> [What to do]
Among the entries below, only the lines starting at the one with "アイコンは、 *より大きい* *文字とアンダースコア*文字の組み合わせで構成されるシンボルです。" and ending at the one with "Github link 是:https://github.com/greenplum-db/gporca。", both included, are to be printed exactly.

Saved data entries:
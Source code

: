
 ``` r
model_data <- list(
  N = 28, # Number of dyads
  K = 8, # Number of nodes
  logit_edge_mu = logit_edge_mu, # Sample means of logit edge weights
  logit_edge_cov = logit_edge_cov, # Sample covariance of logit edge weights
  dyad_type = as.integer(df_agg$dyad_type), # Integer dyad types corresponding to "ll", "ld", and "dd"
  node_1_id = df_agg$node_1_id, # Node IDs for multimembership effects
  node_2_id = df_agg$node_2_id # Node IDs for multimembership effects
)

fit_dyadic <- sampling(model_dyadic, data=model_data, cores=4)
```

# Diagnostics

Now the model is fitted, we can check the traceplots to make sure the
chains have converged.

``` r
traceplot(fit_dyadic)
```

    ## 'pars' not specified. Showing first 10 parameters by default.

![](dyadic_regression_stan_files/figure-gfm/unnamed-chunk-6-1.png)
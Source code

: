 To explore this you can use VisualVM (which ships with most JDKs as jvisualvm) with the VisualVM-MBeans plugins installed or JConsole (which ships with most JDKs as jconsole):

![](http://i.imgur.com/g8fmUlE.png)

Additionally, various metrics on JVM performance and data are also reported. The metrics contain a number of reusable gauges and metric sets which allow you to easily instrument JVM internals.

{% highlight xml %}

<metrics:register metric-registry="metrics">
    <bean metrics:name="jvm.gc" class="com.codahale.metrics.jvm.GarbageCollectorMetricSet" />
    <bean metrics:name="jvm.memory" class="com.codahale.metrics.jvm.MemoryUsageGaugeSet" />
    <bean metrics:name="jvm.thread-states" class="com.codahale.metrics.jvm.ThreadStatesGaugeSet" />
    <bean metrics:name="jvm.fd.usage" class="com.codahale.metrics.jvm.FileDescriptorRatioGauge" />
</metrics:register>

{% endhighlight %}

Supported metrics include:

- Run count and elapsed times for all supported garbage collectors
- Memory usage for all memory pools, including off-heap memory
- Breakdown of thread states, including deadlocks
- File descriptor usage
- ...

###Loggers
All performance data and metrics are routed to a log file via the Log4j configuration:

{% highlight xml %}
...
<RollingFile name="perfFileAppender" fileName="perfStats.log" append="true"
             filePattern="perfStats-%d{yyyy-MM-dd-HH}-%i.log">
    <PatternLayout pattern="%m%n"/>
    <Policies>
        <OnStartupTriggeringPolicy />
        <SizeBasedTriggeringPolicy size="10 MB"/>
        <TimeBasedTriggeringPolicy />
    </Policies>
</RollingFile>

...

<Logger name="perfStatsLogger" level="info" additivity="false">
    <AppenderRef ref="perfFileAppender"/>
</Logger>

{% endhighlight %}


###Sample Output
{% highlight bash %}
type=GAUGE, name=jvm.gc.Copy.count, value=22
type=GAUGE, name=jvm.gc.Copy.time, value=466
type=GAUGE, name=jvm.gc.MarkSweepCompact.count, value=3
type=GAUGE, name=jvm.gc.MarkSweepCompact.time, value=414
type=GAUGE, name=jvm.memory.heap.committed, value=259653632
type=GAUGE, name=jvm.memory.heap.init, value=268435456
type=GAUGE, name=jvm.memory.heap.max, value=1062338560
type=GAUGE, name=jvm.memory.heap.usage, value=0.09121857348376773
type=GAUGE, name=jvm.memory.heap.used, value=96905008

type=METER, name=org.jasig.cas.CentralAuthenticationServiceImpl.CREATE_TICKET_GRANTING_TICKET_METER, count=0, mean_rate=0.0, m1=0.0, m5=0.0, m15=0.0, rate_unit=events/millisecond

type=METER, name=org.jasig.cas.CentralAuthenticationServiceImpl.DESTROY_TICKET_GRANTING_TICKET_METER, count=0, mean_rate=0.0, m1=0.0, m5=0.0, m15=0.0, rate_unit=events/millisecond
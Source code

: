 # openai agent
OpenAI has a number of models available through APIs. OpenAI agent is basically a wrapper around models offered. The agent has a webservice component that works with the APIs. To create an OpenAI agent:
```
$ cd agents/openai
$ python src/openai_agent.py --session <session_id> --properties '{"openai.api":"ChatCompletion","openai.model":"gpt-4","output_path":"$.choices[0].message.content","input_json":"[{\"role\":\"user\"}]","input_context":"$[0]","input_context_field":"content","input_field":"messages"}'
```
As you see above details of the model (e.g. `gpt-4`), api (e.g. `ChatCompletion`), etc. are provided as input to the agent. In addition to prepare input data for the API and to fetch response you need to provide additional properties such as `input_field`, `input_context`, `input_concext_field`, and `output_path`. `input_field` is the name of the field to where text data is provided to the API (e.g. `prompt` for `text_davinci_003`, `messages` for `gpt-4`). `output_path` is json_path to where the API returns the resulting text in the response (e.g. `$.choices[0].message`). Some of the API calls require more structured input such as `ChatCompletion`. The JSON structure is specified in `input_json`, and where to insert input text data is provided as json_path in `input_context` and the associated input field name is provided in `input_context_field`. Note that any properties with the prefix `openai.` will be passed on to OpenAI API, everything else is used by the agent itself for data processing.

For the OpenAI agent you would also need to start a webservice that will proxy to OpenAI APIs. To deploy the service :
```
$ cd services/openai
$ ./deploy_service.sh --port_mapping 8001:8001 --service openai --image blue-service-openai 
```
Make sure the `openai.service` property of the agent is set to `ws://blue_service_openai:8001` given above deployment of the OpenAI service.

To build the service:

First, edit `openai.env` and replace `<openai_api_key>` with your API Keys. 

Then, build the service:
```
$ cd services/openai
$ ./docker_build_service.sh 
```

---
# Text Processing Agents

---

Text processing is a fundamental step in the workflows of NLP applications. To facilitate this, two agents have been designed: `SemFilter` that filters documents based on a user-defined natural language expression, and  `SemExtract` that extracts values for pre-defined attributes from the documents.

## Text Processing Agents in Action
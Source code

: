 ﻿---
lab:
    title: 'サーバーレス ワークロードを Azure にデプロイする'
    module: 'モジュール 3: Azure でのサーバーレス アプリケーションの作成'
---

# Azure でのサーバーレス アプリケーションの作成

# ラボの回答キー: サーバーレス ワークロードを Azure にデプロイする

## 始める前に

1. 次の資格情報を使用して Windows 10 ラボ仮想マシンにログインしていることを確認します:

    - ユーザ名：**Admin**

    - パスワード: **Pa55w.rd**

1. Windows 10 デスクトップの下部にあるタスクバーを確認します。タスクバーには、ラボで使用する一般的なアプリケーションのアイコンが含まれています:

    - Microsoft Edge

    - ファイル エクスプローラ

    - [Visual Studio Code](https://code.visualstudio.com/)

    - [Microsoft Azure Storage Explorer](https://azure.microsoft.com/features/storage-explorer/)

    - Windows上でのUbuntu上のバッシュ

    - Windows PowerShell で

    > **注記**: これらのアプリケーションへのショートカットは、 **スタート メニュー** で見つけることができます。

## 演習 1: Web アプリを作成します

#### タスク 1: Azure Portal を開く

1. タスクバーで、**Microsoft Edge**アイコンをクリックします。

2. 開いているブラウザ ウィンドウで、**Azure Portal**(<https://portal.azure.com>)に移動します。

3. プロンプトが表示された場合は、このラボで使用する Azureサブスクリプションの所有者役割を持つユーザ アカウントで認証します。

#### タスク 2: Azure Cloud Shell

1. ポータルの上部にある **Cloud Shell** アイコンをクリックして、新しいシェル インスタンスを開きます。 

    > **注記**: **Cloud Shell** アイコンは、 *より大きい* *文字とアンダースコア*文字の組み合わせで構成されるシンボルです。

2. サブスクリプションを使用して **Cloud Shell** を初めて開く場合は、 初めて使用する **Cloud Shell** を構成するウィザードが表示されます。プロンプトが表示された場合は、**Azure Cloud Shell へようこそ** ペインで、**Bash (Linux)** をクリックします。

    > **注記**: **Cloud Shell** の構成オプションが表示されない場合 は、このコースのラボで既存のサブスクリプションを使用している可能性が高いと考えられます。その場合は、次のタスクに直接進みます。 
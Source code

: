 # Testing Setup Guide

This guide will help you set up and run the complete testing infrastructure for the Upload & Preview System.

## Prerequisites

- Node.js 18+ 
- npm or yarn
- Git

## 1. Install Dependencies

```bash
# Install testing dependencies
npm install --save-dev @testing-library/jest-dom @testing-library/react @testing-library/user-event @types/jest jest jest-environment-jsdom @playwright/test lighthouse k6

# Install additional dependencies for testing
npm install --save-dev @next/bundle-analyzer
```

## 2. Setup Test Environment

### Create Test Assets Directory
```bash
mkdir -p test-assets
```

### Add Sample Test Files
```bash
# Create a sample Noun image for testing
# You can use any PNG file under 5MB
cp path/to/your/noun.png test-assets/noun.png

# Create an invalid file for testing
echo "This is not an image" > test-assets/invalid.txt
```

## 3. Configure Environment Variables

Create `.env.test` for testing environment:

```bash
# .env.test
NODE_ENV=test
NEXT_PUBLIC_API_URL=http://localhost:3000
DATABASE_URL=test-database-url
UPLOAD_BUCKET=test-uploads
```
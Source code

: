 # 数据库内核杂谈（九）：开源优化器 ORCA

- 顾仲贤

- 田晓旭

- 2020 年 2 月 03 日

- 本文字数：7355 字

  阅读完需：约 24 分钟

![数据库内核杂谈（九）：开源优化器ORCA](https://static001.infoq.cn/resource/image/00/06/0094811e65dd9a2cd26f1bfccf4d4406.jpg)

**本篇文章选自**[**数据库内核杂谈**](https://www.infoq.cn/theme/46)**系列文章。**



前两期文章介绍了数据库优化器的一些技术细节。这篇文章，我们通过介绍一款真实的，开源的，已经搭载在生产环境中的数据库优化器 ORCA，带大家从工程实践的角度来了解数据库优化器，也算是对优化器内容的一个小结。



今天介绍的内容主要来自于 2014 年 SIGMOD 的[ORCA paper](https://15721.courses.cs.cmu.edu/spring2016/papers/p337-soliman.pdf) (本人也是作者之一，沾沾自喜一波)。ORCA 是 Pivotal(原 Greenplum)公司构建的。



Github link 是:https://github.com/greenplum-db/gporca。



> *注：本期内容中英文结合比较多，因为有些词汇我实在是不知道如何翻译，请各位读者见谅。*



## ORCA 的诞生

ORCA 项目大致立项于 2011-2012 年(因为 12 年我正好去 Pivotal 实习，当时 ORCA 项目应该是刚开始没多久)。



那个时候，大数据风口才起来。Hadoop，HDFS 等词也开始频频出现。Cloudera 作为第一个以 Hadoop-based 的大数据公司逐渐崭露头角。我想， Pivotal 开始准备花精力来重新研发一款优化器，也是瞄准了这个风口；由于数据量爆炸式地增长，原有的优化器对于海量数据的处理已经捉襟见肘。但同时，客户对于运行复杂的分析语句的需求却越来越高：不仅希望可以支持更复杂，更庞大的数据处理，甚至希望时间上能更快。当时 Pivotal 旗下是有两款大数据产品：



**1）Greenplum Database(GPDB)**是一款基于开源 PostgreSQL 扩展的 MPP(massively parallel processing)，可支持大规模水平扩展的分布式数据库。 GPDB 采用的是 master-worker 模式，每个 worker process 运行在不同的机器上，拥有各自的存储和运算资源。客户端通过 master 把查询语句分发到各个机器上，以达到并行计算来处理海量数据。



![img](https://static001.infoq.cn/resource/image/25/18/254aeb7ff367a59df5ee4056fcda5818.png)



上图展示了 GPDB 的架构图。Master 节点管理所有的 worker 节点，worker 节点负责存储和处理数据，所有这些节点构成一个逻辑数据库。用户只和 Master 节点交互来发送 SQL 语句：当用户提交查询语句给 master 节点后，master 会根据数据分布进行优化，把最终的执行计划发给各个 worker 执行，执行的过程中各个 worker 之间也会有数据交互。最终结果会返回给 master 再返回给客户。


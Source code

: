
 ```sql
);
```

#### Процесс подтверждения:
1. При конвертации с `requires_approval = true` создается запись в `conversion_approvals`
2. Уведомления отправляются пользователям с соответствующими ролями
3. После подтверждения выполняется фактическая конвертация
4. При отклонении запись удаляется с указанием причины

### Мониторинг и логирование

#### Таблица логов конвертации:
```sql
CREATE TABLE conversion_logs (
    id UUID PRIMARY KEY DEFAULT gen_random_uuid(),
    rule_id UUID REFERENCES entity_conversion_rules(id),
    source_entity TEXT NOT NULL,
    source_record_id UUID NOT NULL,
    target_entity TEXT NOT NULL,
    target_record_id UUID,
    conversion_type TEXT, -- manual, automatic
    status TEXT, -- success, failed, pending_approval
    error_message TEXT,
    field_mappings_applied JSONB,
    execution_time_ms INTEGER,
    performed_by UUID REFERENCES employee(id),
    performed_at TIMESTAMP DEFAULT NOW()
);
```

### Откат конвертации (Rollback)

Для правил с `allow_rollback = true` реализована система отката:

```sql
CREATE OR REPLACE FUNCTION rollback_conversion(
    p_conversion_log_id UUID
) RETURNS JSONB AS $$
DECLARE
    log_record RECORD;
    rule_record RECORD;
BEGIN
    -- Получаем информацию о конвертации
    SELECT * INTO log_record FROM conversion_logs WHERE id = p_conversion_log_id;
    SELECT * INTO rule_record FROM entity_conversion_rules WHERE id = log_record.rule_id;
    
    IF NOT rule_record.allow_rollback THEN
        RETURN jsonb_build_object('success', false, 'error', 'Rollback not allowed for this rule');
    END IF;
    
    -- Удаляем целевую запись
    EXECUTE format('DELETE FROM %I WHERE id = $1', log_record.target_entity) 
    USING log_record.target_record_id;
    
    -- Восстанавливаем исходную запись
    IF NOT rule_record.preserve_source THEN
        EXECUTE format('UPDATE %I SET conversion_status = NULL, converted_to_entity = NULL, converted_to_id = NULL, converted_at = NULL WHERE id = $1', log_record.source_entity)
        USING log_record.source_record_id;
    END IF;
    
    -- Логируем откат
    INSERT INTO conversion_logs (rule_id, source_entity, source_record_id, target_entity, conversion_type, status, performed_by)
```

> [Written solution]
    > **注記**: **Cloud Shell** アイコンは、 *より大きい* *文字とアンダースコア*文字の組み合わせで構成されるシンボルです。

2. サブスクリプションを使用して **Cloud Shell** を初めて開く場合は、 初めて使用する **Cloud Shell** を構成するウィザードが表示されます。プロンプトが表示された場合は、**Azure Cloud Shell へようこそ** ペインで、**Bash (Linux)** をクリックします。

    > **注記**: **Cloud Shell** の構成オプションが表示されない場合 は、このコースのラボで既存のサブスクリプションを使用している可能性が高いと考えられます。その場合は、次のタスクに直接進みます。 
Source code

: # Testing Setup Guide

This guide will help you set up and run the complete testing infrastructure for the Upload & Preview System.

## Prerequisites

- Node.js 18+ 
- npm or yarn
- Git

## 1. Install Dependencies

```bash
# Install testing dependencies
npm install --save-dev @testing-library/jest-dom @testing-library/react @testing-library/user-event @types/jest jest jest-environment-jsdom @playwright/test lighthouse k6

# Install additional dependencies for testing
npm install --save-dev @next/bundle-analyzer
```

## 2. Setup Test Environment

### Create Test Assets Directory
```bash
mkdir -p test-assets
```

### Add Sample Test Files
```bash
# Create a sample Noun image for testing
# You can use any PNG file under 5MB
cp path/to/your/noun.png test-assets/noun.png

# Create an invalid file for testing
echo "This is not an image" > test-assets/invalid.txt
```

## 3. Configure Environment Variables

Create `.env.test` for testing environment:

```bash
# .env.test
NODE_ENV=test
NEXT_PUBLIC_API_URL=http://localhost:3000
DATABASE_URL=test-database-url
UPLOAD_BUCKET=test-uploads
```
Source code

: # 数据库内核杂谈（九）：开源优化器 ORCA

- 顾仲贤

- 田晓旭

- 2020 年 2 月 03 日

- 本文字数：7355 字

  阅读完需：约 24 分钟

![数据库内核杂谈（九）：开源优化器ORCA](https://static001.infoq.cn/resource/image/00/06/0094811e65dd9a2cd26f1bfccf4d4406.jpg)

**本篇文章选自**[**数据库内核杂谈**](https://www.infoq.cn/theme/46)**系列文章。**



前两期文章介绍了数据库优化器的一些技术细节。这篇文章，我们通过介绍一款真实的，开源的，已经搭载在生产环境中的数据库优化器 ORCA，带大家从工程实践的角度来了解数据库优化器，也算是对优化器内容的一个小结。



今天介绍的内容主要来自于 2014 年 SIGMOD 的[ORCA paper](https://15721.courses.cs.cmu.edu/spring2016/papers/p337-soliman.pdf) (本人也是作者之一，沾沾自喜一波)。ORCA 是 Pivotal(原 Greenplum)公司构建的。



Github link 是:https://github.com/greenplum-db/gporca。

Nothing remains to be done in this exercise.